▶ **REQUIREMENT**: The entries are to be duplicated exactly, though any picture in them must be omitted.

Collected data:
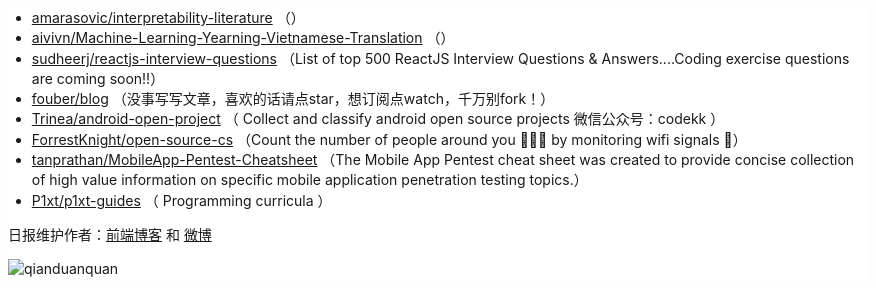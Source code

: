 * [amarasovic/interpretability-literature](https://github.com/amarasovic/interpretability-literature) （）
* [aivivn/Machine-Learning-Yearning-Vietnamese-Translation](https://github.com/aivivn/Machine-Learning-Yearning-Vietnamese-Translation) （）
* [sudheerj/reactjs-interview-questions](https://github.com/sudheerj/reactjs-interview-questions) （List of top 500 ReactJS Interview Questions &amp; Answers....Coding exercise questions are coming soon!!）
* [fouber/blog](https://github.com/fouber/blog) （没事写写文章，喜欢的话请点star，想订阅点watch，千万别fork！）
* [Trinea/android-open-project](https://github.com/Trinea/android-open-project) （
        Collect and classify android open source projects 微信公众号：codekk
      ）
* [ForrestKnight/open-source-cs](https://github.com/ForrestKnight/open-source-cs) （Count the number of people around you &#x1f468;‍&#x1f468;‍&#x1f466; by monitoring wifi signals &#x1f4e1;）
* [tanprathan/MobileApp-Pentest-Cheatsheet](https://github.com/tanprathan/MobileApp-Pentest-Cheatsheet) （The Mobile App Pentest cheat sheet was created to provide concise collection of high value information on specific mobile application penetration testing topics.）
* [P1xt/p1xt-guides](https://github.com/P1xt/p1xt-guides) （
        Programming curricula
      ）


日报维护作者：[前端博客](http://caibaojian.com/) 和 [微博](http://caibaojian.com/go/weibo)

![qianduanquan](https://user-images.githubusercontent.com/3055447/38468989-651132ac-3b80-11e8-8e6b-15122322a9d7.png)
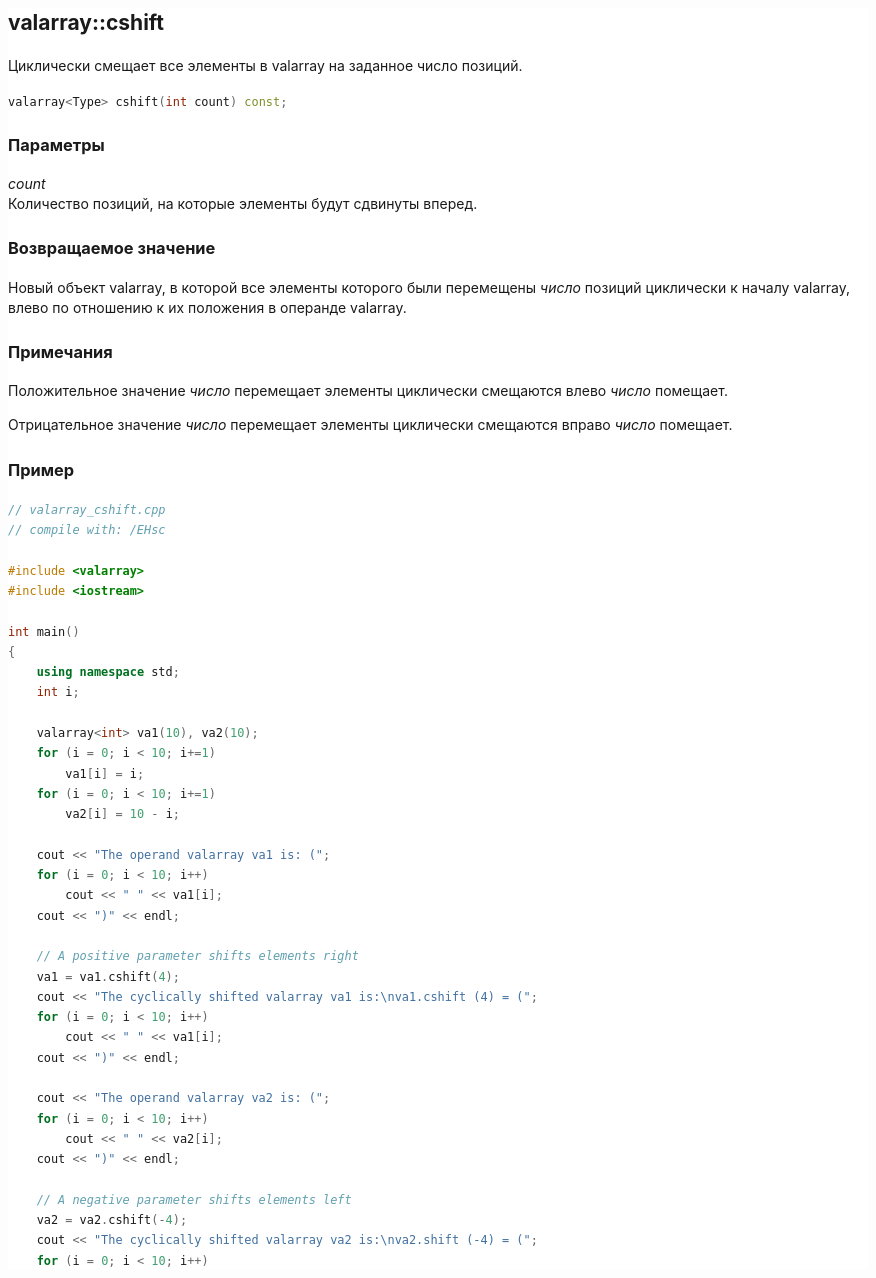 
## <a name="cshift"></a>  valarray::cshift

Циклически смещает все элементы в valarray на заданное число позиций.

```cpp
valarray<Type> cshift(int count) const;
```

### <a name="parameters"></a>Параметры

*count*<br/>
Количество позиций, на которые элементы будут сдвинуты вперед.

### <a name="return-value"></a>Возвращаемое значение

Новый объект valarray, в которой все элементы которого были перемещены *число* позиций циклически к началу valarray, влево по отношению к их положения в операнде valarray.

### <a name="remarks"></a>Примечания

Положительное значение *число* перемещает элементы циклически смещаются влево *число* помещает.

Отрицательное значение *число* перемещает элементы циклически смещаются вправо *число* помещает.

### <a name="example"></a>Пример

```cpp
// valarray_cshift.cpp
// compile with: /EHsc

#include <valarray>
#include <iostream>

int main()
{
    using namespace std;
    int i;

    valarray<int> va1(10), va2(10);
    for (i = 0; i < 10; i+=1)
        va1[i] = i;
    for (i = 0; i < 10; i+=1)
        va2[i] = 10 - i;

    cout << "The operand valarray va1 is: (";
    for (i = 0; i < 10; i++)
        cout << " " << va1[i];
    cout << ")" << endl;

    // A positive parameter shifts elements right
    va1 = va1.cshift(4);
    cout << "The cyclically shifted valarray va1 is:\nva1.cshift (4) = (";
    for (i = 0; i < 10; i++)
        cout << " " << va1[i];
    cout << ")" << endl;

    cout << "The operand valarray va2 is: (";
    for (i = 0; i < 10; i++)
        cout << " " << va2[i];
    cout << ")" << endl;

    // A negative parameter shifts elements left
    va2 = va2.cshift(-4);
    cout << "The cyclically shifted valarray va2 is:\nva2.shift (-4) = (";
    for (i = 0; i < 10; i++)
```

▶ **RESPONSE TO THIS TASK**:
Source code

: * [amarasovic/interpretability-literature](https://github.com/amarasovic/interpretability-literature) （）
* [aivivn/Machine-Learning-Yearning-Vietnamese-Translation](https://github.com/aivivn/Machine-Learning-Yearning-Vietnamese-Translation) （）
* [sudheerj/reactjs-interview-questions](https://github.com/sudheerj/reactjs-interview-questions) （List of top 500 ReactJS Interview Questions &amp; Answers....Coding exercise questions are coming soon!!）
* [fouber/blog](https://github.com/fouber/blog) （没事写写文章，喜欢的话请点star，想订阅点watch，千万别fork！）
* [Trinea/android-open-project](https://github.com/Trinea/android-open-project) （
        Collect and classify android open source projects 微信公众号：codekk
      ）
* [ForrestKnight/open-source-cs](https://github.com/ForrestKnight/open-source-cs) （Count the number of people around you &#x1f468;‍&#x1f468;‍&#x1f466; by monitoring wifi signals &#x1f4e1;）
* [tanprathan/MobileApp-Pentest-Cheatsheet](https://github.com/tanprathan/MobileApp-Pentest-Cheatsheet) （The Mobile App Pentest cheat sheet was created to provide concise collection of high value information on specific mobile application penetration testing topics.）
* [P1xt/p1xt-guides](https://github.com/P1xt/p1xt-guides) （
        Programming curricula
      ）


日报维护作者：[前端博客](http://caibaojian.com/) 和 [微博](http://caibaojian.com/go/weibo)

![qianduanquan](https://user-images.githubusercontent.com/3055447/38468989-651132ac-3b80-11e8-8e6b-15122322a9d7.png)
## <a name="cshift"></a>  valarray::cshift

Циклически смещает все элементы в valarray на заданное число позиций.

```cpp
valarray<Type> cshift(int count) const;
```

### <a name="parameters"></a>Параметры

*count*<br/>
Количество позиций, на которые элементы будут сдвинуты вперед.

### <a name="return-value"></a>Возвращаемое значение

Новый объект valarray, в которой все элементы которого были перемещены *число* позиций циклически к началу valarray, влево по отношению к их положения в операнде valarray.

### <a name="remarks"></a>Примечания

Положительное значение *число* перемещает элементы циклически смещаются влево *число* помещает.

Отрицательное значение *число* перемещает элементы циклически смещаются вправо *число* помещает.

### <a name="example"></a>Пример

```cpp
// valarray_cshift.cpp
// compile with: /EHsc

#include <valarray>
#include <iostream>

int main()
{
    using namespace std;
    int i;

    valarray<int> va1(10), va2(10);
    for (i = 0; i < 10; i+=1)
        va1[i] = i;
    for (i = 0; i < 10; i+=1)
        va2[i] = 10 - i;

    cout << "The operand valarray va1 is: (";
    for (i = 0; i < 10; i++)
        cout << " " << va1[i];
    cout << ")" << endl;

    // A positive parameter shifts elements right
    va1 = va1.cshift(4);
    cout << "The cyclically shifted valarray va1 is:\nva1.cshift (4) = (";
    for (i = 0; i < 10; i++)
        cout << " " << va1[i];
    cout << ")" << endl;

    cout << "The operand valarray va2 is: (";
    for (i = 0; i < 10; i++)
        cout << " " << va2[i];
    cout << ")" << endl;

    // A negative parameter shifts elements left
    va2 = va2.cshift(-4);
    cout << "The cyclically shifted valarray va2 is:\nva2.shift (-4) = (";
    for (i = 0; i < 10; i++)
```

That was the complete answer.